▶ [Records shown]:
- - - -

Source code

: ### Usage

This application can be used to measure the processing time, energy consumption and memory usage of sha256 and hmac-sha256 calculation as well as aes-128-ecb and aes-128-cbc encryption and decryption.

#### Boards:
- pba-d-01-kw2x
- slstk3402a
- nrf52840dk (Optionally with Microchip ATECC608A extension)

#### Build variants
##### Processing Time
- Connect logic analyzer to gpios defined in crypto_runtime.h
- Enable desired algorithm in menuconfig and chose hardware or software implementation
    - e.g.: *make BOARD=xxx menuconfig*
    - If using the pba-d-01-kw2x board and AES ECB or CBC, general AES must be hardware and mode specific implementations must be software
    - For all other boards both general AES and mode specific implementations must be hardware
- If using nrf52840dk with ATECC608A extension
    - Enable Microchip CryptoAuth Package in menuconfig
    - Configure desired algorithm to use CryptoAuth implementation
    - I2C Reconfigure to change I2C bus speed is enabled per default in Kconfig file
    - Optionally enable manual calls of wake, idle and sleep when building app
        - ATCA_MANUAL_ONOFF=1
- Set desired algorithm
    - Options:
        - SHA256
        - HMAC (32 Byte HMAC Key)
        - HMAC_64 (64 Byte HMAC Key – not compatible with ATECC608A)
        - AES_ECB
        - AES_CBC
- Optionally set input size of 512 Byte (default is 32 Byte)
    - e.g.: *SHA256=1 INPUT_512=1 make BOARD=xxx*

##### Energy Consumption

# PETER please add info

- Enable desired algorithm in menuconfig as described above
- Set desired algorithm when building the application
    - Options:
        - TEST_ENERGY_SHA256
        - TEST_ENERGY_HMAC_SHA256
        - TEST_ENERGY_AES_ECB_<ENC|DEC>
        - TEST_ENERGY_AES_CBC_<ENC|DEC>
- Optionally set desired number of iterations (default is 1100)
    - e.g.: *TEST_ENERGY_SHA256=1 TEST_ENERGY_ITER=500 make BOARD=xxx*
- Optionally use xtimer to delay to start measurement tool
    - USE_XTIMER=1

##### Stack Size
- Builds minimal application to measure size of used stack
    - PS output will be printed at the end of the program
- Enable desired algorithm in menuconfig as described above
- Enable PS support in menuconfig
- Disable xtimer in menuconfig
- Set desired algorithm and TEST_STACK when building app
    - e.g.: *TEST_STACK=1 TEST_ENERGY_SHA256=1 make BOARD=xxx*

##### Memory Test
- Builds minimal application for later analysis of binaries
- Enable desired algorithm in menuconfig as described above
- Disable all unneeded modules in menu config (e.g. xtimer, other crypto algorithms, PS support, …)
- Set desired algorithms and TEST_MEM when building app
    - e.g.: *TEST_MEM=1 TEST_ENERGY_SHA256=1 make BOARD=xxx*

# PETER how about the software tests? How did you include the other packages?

- - - -

▶ [Instructions to follow]: Look above for the line with "- USE_XTIMER=1" and the line with "- Enable PS support in menuconfig". Write out those two lines and all the lines between them, exactly, and no others.

▶ [The answer]:
    - USE_XTIMER=1

##### Stack Size
- Builds minimal application to measure size of used stack
    - PS output will be printed at the end of the program
- Enable desired algorithm in menuconfig as described above
- Enable PS support in menuconfig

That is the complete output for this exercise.